STX France vice president of projects Stéphane Cordier told Passenger Ship Technology “This is something that nobody has done before. The message is that we are doing as much as we can not to use any fuel in the cruise ship.”
Explaining why wind was chosen as the main source of power, Mr Cordier said “The main idea is to go to carbon-free cruising, for which there are many different alternatives. We see that hydrogen and fuel cells are very expensive and hydrogen is not readily available everywhere and can be very cumbersome to contain.” Whereas he pointed out that wind was available and free everywhere.
STX France decided on using sails to draw on the source of wind power and the yard created the technology to be used with the sails (Solid Sail). The sails are mounted on masts, with a benefit being that the “interference between the sail and the ship is minimised to the foot of the mast”, as there are no cables or ropes. There are three masts and three rigs. The masts rotate to adapt the sails to the wind. Mr Cordier explained an area of more than 1,000 m2 of sails was needed to get the wind power required.
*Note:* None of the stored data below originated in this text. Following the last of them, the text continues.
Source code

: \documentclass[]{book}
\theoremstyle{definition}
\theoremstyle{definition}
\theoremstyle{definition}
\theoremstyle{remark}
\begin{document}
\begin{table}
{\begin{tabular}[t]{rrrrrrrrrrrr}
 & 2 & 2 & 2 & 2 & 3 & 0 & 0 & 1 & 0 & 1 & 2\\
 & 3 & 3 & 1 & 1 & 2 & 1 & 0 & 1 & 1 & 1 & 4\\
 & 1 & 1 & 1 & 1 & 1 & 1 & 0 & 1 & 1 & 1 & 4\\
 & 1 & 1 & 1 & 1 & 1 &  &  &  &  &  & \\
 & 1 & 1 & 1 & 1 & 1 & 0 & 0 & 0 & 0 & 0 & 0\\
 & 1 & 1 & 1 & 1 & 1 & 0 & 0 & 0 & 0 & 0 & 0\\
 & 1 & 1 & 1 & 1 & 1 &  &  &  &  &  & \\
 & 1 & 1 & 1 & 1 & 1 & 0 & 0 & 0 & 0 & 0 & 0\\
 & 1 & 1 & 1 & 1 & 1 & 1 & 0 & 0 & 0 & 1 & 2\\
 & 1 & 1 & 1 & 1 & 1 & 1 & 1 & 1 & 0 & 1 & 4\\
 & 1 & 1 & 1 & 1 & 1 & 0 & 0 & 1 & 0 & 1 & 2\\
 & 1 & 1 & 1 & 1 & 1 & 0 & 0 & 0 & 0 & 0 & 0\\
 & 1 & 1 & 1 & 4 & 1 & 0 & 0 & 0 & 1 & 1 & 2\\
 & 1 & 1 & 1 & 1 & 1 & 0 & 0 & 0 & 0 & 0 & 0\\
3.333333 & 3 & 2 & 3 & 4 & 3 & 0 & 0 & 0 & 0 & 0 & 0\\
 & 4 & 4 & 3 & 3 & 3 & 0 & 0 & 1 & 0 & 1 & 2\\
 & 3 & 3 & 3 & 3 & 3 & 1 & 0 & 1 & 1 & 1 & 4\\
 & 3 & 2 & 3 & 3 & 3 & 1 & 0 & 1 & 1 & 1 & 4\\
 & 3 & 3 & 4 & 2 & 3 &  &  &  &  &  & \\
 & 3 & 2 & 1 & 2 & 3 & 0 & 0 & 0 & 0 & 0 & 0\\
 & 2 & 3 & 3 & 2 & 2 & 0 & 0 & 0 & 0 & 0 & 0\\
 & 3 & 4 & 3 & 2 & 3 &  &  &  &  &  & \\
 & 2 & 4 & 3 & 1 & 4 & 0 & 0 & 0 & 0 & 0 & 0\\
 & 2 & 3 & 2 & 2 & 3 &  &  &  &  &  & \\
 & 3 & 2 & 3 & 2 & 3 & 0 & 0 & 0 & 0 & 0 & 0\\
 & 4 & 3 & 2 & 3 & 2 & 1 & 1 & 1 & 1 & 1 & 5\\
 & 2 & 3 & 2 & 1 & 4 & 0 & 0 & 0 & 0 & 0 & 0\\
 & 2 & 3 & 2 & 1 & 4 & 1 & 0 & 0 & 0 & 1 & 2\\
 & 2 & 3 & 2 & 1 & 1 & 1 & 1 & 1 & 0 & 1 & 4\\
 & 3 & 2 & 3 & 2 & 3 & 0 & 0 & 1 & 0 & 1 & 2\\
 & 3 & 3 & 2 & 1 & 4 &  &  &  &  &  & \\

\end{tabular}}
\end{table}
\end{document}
STX France advocates using a hybrid propulsion system, combining wind as the main source of power with options such as LNG, and in time, potentially using fuel cells.
The ship can travel 12 knots in 15 knots of wind and if there are more than 15 knots of wind then the propellers can be used to make power for the ship load. “The system is reversed so the propeller acts as a turbine to draw power from the sails,” Mr Cordier said.
STX France has an agreement with Ponant to replace one of the existing sails on its Le Ponant cruise ship and test the shipyard’s solution.
STX France has created its carbon-free cruising concept for three ship sizes, with the largest being for a 15,000 gt cruise ship with 150 staterooms.